“Sweet Disposition” – The Temper Trap.

13 11 2011

I’m about a month and a half into this year-long detox, and just over two months into full time #officelife.

Overall, I feel pretty good. It turns out – for all my years of being a creature of the night – I actually really enjoy keeping regular hours. I’ve been cooking more, even trying to learn to bake my own bread. In the interest of full disclosure: SoberYear hasn’t been flawless. I’ve had a few cigarettes over the last 40 days, and I had a couple of pops this weekend. But, overall, I feel like I’m doing well.
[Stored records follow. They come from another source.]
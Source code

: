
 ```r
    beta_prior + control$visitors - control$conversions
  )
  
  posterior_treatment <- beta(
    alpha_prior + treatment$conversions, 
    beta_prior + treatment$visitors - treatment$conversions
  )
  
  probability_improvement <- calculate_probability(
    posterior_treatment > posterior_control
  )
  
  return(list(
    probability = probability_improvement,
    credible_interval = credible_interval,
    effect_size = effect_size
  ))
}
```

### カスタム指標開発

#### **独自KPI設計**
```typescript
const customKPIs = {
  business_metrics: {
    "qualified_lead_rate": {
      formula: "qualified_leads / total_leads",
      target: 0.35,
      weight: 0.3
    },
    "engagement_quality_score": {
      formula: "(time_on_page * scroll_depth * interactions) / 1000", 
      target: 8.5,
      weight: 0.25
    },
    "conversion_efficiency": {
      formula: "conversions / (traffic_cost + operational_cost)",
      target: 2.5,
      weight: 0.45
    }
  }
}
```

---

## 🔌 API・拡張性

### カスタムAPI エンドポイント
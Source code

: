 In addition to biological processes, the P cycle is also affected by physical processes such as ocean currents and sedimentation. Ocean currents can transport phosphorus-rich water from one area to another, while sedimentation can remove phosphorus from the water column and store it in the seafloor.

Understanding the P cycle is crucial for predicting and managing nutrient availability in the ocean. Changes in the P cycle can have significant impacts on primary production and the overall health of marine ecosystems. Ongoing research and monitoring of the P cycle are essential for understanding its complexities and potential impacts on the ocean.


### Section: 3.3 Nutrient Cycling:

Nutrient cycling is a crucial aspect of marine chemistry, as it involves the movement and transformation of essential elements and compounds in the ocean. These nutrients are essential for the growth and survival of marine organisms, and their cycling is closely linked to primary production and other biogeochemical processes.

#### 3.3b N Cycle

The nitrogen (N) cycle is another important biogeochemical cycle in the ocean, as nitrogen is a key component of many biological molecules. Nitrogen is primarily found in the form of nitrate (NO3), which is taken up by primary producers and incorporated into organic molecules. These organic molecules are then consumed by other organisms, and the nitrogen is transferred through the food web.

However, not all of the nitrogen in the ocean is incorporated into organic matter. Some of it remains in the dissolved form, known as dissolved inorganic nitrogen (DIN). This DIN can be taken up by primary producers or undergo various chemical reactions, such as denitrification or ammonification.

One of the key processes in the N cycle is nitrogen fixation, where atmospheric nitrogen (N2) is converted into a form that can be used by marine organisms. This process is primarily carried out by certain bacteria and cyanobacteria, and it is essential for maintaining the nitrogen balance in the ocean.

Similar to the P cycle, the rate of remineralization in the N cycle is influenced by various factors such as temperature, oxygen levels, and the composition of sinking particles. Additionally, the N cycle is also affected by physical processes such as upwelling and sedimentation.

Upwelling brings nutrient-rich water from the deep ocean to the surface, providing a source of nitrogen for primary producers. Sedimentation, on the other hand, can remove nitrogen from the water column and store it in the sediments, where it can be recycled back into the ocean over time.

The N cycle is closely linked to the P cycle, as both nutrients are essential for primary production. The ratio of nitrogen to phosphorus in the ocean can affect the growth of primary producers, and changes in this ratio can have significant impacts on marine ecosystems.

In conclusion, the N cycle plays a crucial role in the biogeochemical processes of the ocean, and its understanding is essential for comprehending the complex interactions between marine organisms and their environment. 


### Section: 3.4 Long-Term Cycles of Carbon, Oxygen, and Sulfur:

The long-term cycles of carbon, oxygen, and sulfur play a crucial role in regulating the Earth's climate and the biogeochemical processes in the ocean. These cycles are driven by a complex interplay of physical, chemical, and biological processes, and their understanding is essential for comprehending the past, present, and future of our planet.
Over the weekend, I flew home to Michigan for a cousin’s wedding. It was a beautiful affair, and I got to spend it with one of my absolutely favorite friends from out East. Alas, there’s nothing like squeezing into a pretty dress to remind one of their body issues.

I weighed myself at my parents house. I am not exactly thrilled to announce the results, but the point is to be honest here, right? I currently weigh nearly 250lbs: the biggest I’ve been in my life.

And that sucks.

As such, it’s time for “Phase II.” It’s time to join a gym, to get my insurance company to reimburse me for it, and to start taking my weight – and ultimately my future – more seriously.

I’ve always had issues with my weight, and with my self image as a related side effect. This won’t be easy. I’m from a hefty family. I have hypothyroidism. I really like cheese. I’m human. However, as with the same motivation that spawned SoberYear, it’s time to get serious and to start taking better care of myself.

I’ve been talking about taking better care of myself inside and out for a long while now: I try to pay attention to the quality and sourcing of food that I eat, I ride a bike, I’m in therapy, I’m slowly switching my cosmetics to Lush, I drink a ton of water. Baby steps.

I’ve always been, well, afraid to actually buckle down and tackle my weight. I could blame it on a million things, but there’s no sense in that. No more excuses. I’ve always told myself it wouldn’t get out of hand, and it has. And, again, I’m pouring my soul out onto this webspace so that I have an audience (even if it’s just me) to hold myself accountable.